* EXCERPTED DATA *
----------------------------------------
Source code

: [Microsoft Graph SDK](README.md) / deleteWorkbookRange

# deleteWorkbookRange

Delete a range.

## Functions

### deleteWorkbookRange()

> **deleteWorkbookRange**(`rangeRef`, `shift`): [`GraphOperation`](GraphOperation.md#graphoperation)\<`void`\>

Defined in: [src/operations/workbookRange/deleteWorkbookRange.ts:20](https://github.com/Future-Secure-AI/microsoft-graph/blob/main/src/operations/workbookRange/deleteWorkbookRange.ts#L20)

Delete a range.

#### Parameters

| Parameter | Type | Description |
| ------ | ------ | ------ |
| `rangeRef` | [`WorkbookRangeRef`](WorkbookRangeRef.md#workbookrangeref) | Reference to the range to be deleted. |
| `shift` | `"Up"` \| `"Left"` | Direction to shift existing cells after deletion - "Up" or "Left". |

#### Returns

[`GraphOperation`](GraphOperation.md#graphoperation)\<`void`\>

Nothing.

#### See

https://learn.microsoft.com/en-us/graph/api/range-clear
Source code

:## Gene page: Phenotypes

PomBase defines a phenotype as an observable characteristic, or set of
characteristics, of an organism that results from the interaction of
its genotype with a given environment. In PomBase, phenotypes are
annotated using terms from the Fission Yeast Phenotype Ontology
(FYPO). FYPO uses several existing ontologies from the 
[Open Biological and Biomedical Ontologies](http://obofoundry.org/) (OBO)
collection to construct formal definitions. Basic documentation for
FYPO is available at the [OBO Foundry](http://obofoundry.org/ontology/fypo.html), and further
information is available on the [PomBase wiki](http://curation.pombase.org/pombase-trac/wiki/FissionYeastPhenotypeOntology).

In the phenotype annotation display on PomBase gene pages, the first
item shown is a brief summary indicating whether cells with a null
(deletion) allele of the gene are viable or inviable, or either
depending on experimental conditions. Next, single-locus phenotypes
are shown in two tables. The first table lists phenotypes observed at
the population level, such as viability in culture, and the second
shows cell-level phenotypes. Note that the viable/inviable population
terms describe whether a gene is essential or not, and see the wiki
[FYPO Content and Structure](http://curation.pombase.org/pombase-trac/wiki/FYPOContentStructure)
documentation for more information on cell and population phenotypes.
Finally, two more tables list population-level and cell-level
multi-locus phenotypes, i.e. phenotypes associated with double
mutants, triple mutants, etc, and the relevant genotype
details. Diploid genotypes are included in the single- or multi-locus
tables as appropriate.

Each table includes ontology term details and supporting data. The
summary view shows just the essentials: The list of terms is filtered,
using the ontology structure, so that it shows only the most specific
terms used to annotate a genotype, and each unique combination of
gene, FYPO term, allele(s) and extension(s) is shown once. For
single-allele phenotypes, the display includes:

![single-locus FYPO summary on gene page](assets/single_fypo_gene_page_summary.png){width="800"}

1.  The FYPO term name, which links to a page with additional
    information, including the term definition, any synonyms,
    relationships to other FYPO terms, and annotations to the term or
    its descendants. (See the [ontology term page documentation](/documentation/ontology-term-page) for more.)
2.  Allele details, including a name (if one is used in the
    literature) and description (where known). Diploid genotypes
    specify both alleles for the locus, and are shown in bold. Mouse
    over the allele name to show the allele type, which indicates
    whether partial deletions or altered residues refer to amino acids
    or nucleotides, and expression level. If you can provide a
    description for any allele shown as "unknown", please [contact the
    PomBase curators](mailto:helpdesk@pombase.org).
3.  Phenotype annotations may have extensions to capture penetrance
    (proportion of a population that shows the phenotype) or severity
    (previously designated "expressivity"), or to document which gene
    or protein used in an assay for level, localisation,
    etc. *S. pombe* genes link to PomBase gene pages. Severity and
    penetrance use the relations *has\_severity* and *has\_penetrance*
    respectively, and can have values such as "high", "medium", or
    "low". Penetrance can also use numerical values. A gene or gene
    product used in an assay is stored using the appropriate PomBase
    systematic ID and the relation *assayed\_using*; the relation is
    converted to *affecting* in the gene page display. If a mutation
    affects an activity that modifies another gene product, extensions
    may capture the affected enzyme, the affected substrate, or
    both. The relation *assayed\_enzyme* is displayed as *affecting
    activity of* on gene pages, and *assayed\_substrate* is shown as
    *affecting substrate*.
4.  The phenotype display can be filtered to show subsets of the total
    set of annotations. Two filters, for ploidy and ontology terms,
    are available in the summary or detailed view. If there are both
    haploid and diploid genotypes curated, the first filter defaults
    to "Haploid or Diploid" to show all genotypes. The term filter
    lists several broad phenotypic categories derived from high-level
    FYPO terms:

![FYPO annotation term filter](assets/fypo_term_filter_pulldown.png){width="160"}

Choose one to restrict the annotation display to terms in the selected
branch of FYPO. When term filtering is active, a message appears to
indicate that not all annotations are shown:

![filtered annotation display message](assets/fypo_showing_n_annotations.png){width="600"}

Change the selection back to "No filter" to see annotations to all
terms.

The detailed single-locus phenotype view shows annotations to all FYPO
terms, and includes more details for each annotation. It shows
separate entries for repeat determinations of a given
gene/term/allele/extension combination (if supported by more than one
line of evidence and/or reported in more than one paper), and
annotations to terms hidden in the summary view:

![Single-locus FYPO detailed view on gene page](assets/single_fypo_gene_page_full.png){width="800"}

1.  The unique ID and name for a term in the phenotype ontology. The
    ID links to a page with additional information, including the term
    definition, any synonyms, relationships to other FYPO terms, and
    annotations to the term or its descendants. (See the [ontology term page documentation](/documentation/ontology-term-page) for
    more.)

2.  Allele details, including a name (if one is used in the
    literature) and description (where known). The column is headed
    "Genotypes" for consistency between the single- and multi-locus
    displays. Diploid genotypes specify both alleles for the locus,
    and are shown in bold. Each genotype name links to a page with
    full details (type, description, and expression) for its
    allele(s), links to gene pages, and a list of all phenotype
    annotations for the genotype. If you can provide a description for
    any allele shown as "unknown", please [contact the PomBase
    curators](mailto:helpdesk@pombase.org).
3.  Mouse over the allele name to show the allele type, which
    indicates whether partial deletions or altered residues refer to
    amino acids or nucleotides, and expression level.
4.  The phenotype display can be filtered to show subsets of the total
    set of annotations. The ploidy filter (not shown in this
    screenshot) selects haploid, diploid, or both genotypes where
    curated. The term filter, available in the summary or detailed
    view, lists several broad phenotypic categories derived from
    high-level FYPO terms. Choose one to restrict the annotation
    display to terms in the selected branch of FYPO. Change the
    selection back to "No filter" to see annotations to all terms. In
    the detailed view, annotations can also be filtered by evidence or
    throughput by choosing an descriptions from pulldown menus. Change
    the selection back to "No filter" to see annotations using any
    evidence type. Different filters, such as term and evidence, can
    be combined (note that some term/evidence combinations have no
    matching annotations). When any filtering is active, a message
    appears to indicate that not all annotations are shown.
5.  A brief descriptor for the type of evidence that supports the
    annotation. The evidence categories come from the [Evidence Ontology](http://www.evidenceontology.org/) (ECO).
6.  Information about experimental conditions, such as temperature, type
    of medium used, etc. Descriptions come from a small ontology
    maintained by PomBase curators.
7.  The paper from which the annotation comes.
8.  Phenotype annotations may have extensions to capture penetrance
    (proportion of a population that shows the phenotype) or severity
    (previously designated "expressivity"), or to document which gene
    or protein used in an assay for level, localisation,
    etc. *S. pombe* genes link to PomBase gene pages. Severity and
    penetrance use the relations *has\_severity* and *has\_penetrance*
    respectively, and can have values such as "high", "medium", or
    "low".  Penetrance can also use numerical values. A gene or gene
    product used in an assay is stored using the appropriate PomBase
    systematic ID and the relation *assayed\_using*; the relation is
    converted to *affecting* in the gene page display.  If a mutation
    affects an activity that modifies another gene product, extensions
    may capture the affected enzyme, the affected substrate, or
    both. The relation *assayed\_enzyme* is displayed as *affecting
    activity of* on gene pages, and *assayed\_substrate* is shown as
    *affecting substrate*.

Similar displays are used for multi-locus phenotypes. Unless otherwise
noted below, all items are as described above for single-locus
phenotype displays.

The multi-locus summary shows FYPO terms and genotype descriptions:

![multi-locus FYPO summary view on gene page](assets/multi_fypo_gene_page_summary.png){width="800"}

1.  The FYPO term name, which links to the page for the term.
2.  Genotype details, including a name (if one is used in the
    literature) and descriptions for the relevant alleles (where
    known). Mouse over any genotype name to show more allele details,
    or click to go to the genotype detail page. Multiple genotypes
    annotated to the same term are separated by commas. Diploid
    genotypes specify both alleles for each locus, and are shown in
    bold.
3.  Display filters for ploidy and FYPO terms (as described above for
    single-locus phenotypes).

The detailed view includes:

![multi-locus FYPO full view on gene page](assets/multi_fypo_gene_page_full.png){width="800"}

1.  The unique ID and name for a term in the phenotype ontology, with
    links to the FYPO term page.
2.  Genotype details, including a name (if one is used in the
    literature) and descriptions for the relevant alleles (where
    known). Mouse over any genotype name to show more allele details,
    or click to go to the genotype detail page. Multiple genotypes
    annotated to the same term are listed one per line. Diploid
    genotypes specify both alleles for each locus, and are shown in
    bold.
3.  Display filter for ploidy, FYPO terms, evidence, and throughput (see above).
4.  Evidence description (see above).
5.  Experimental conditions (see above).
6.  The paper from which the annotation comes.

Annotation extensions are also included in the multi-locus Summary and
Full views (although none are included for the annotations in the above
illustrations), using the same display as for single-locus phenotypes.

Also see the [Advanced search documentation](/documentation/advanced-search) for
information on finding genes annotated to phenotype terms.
----------------------------------------
* REQUIRED WORK *
Your answer should hold every line of the entries that contains the string "amino".

* REPLY TO THE EXERCISE *
    whether partial deletions or altered residues refer to amino acids
    amino acids or nucleotides, and expression level.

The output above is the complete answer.